** Dataset entries **
——

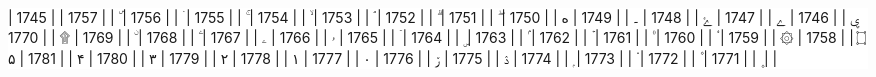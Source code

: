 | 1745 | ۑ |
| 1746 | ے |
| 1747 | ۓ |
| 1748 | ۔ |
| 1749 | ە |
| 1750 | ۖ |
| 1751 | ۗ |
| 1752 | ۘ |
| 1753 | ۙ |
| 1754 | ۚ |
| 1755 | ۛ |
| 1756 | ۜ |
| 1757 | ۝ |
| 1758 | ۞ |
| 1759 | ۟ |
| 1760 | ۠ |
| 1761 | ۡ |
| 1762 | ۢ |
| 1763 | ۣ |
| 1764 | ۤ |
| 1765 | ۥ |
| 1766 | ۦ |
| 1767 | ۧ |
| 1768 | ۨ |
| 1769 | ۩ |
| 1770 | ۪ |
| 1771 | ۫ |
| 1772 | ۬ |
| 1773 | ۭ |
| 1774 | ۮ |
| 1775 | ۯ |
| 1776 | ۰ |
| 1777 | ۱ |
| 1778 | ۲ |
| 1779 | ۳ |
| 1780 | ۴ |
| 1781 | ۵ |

——

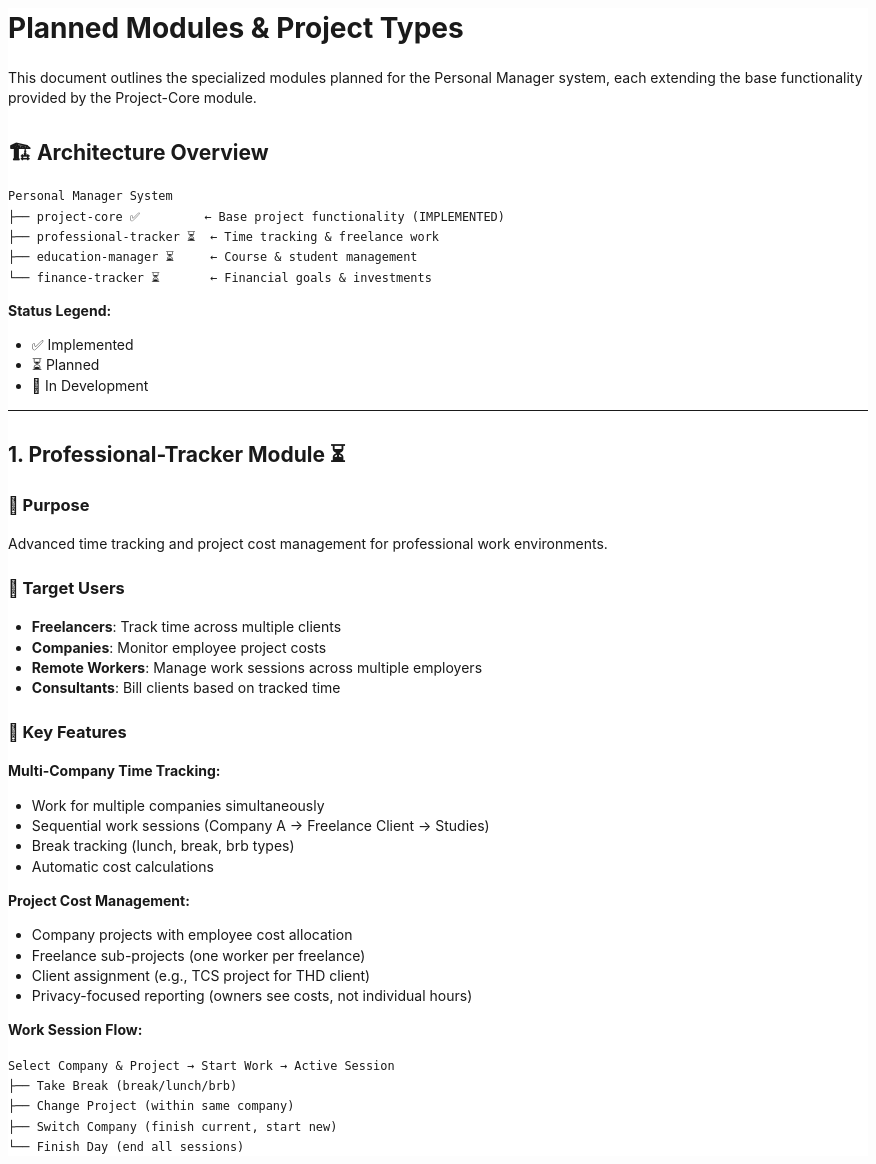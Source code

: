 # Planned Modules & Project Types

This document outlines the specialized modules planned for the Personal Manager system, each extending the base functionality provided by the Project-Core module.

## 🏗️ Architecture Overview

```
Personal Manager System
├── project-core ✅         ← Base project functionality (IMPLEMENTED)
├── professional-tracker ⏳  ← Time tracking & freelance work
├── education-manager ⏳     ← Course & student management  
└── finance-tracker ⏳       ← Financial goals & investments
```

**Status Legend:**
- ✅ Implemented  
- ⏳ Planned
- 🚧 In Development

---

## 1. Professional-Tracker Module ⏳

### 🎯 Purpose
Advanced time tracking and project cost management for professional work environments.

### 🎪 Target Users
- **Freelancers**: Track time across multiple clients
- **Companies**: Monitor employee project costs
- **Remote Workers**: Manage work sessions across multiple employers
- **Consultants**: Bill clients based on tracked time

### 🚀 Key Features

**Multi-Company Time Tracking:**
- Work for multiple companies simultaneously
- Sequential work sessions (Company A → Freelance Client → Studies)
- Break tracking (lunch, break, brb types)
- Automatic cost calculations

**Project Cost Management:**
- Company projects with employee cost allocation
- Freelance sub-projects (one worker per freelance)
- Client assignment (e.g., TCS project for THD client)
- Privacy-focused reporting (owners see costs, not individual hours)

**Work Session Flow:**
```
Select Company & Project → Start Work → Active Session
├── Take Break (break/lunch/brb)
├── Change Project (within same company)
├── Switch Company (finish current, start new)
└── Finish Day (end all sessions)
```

——

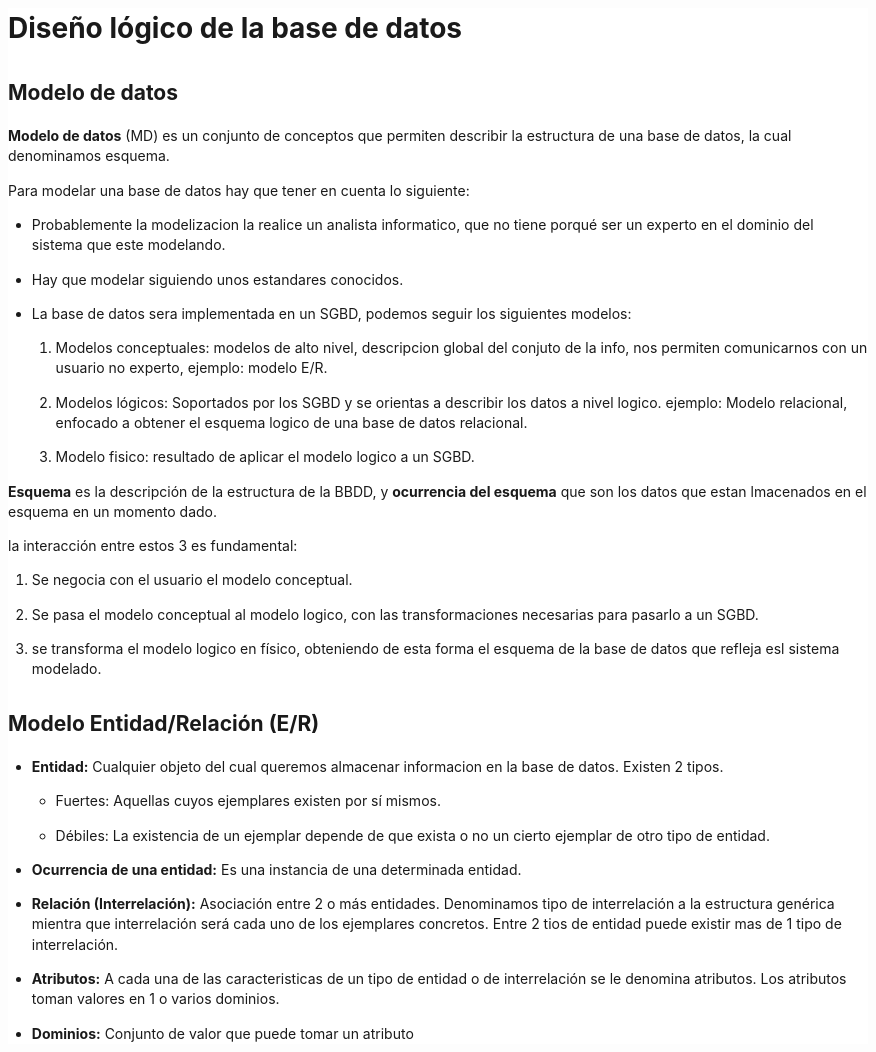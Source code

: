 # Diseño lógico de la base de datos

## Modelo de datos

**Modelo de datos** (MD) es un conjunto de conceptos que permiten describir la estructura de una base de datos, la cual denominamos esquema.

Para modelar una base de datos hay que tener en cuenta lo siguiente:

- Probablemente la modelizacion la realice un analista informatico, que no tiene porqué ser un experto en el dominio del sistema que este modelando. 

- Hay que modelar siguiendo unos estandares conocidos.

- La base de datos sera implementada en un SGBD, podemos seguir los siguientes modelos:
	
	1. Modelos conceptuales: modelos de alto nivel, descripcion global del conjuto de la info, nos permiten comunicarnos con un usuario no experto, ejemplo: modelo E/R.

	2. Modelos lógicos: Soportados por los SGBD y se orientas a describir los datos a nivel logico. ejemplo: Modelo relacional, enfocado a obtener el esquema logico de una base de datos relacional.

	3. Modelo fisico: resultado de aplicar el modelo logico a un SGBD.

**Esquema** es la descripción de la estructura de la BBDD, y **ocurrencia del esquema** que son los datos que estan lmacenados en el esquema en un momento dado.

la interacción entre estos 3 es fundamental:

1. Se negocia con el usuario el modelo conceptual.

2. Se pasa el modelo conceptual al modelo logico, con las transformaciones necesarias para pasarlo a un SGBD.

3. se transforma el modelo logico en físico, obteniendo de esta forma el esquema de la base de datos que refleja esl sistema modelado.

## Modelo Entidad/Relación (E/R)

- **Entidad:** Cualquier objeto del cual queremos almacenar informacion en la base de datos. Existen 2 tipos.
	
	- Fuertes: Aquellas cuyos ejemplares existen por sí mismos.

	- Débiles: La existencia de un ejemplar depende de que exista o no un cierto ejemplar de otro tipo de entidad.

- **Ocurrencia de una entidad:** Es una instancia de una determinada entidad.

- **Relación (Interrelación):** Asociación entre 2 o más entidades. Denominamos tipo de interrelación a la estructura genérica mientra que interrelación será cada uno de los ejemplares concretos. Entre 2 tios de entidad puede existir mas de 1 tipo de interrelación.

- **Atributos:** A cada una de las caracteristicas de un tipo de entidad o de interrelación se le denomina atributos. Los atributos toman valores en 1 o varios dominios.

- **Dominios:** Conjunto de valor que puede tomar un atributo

——

** WHAT NEEDS TO BE DONE **
Find all lines in the records that hold the word "functionality". Copy them.

** RESPONSE BOX **
This document outlines the specialized modules planned for the Personal Manager system, each extending the base functionality provided by the Project-Core module.
├── project-core ✅         ← Base project functionality (IMPLEMENTED)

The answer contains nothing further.